I think you should go for nearly famous women, such as women who lived in the shadows of their famous husbands or brothers, such as the brilliant Clara Schumann, a child prodigy who gave her first piano recitals at nine years of age and was touring by eleven years old. Her maiden name was Wieck, she bore seven children, one of whom died as a baby, another inherited her husband's mental illness and died in an insane asylum. As a musician she was regarded as much more accpmplished then her more famous composer husband Robert, but basically subjugated her own career to his while he lived. She was very courageous and you should look her up on Wiki if nothing else. She was also very opinionated on other composers work, as she was every bit their equal.
However, she once famously said (and you won't like this): "I once believed that I possessed creative talent, but I have given up this idea; a woman must not desire to compose — there has never yet been one able to do it. Should I expect to be the one?" and though she did compose pieces as a younger woman she gave up in her later years.
Nowadays her own works are highly regarded and increasingly played, so maybe it will serve to illustrate what many men are afraid to say in public. Sometimes women are wrong.
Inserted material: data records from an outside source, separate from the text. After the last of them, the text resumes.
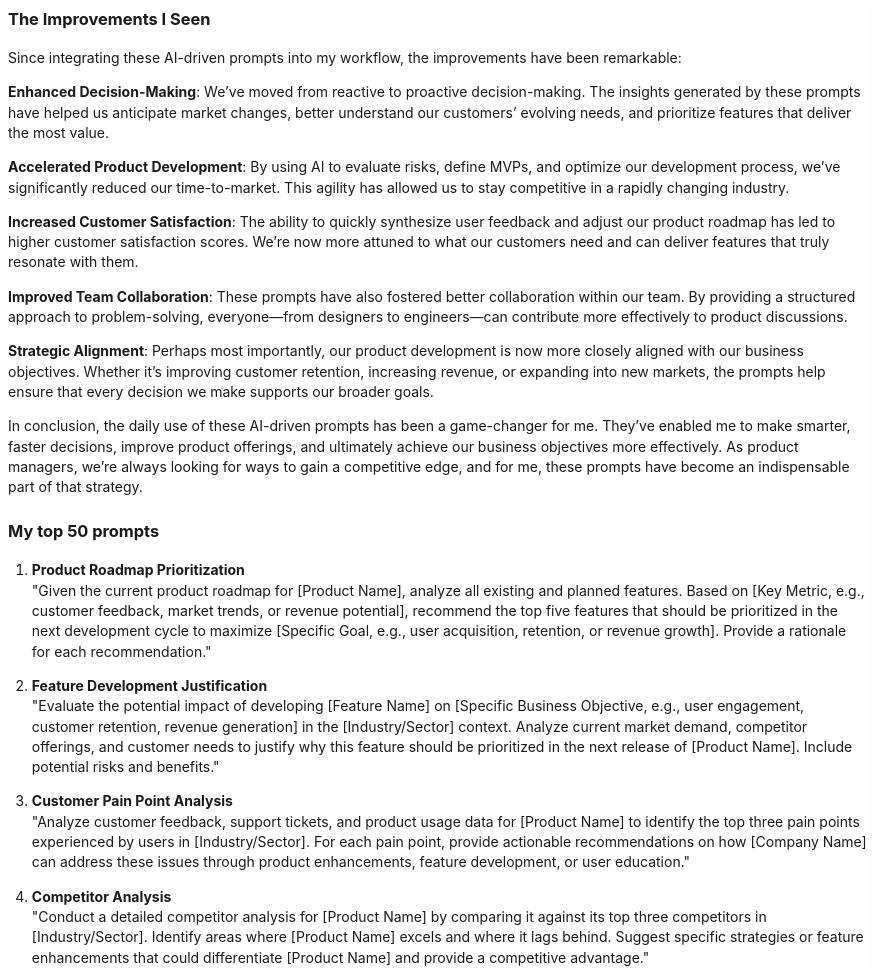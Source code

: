 ### The Improvements I Seen

Since integrating these AI-driven prompts into my workflow, the improvements have been remarkable:

**Enhanced Decision-Making**: We’ve moved from reactive to proactive decision-making. The insights generated by these prompts have helped us anticipate market changes, better understand our customers’ evolving needs, and prioritize features that deliver the most value.

**Accelerated Product Development**: By using AI to evaluate risks, define MVPs, and optimize our development process, we’ve significantly reduced our time-to-market. This agility has allowed us to stay competitive in a rapidly changing industry.

**Increased Customer Satisfaction**: The ability to quickly synthesize user feedback and adjust our product roadmap has led to higher customer satisfaction scores. We’re now more attuned to what our customers need and can deliver features that truly resonate with them.

**Improved Team Collaboration**: These prompts have also fostered better collaboration within our team. By providing a structured approach to problem-solving, everyone—from designers to engineers—can contribute more effectively to product discussions.

**Strategic Alignment**: Perhaps most importantly, our product development is now more closely aligned with our business objectives. Whether it’s improving customer retention, increasing revenue, or expanding into new markets, the prompts help ensure that every decision we make supports our broader goals.

In conclusion, the daily use of these AI-driven prompts has been a game-changer for me. They’ve enabled me to make smarter, faster decisions, improve product offerings, and ultimately achieve our business objectives more effectively. As product managers, we’re always looking for ways to gain a competitive edge, and for me, these prompts have become an indispensable part of that strategy.

### My top 50 prompts

1. **Product Roadmap Prioritization**  
   "Given the current product roadmap for [Product Name], analyze all existing and planned features. Based on [Key Metric, e.g., customer feedback, market trends, or revenue potential], recommend the top five features that should be prioritized in the next development cycle to maximize [Specific Goal, e.g., user acquisition, retention, or revenue growth]. Provide a rationale for each recommendation."

2. **Feature Development Justification**  
   "Evaluate the potential impact of developing [Feature Name] on [Specific Business Objective, e.g., user engagement, customer retention, revenue generation] in the [Industry/Sector] context. Analyze current market demand, competitor offerings, and customer needs to justify why this feature should be prioritized in the next release of [Product Name]. Include potential risks and benefits."

3. **Customer Pain Point Analysis**  
   "Analyze customer feedback, support tickets, and product usage data for [Product Name] to identify the top three pain points experienced by users in [Industry/Sector]. For each pain point, provide actionable recommendations on how [Company Name] can address these issues through product enhancements, feature development, or user education."

4. **Competitor Analysis**  
   "Conduct a detailed competitor analysis for [Product Name] by comparing it against its top three competitors in [Industry/Sector]. Identify areas where [Product Name] excels and where it lags behind. Suggest specific strategies or feature enhancements that could differentiate [Product Name] and provide a competitive advantage."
Another one of my pet projects is Gwen John, sister of Augustus John and lover of the sculptor Rodin, who studied under James McNeill Whistler at the Academie Carmen in Paris but is almost unknown today as a painter in her own right.
Gwen has always come across to me as a little nutter, who formed attachments to others too quickly and became fixated on them, men and women. She was apparently not too hygienic and lived in what would nowadays be considered squats, or sometimes even lived rough in fields. You can readily see her these days as a Goth, or (as they're called now) Emo, black fingernails, etc...
Like Clara, her career was willingly subordinated to others, and that was their lot in life, and perhaps their tragedy.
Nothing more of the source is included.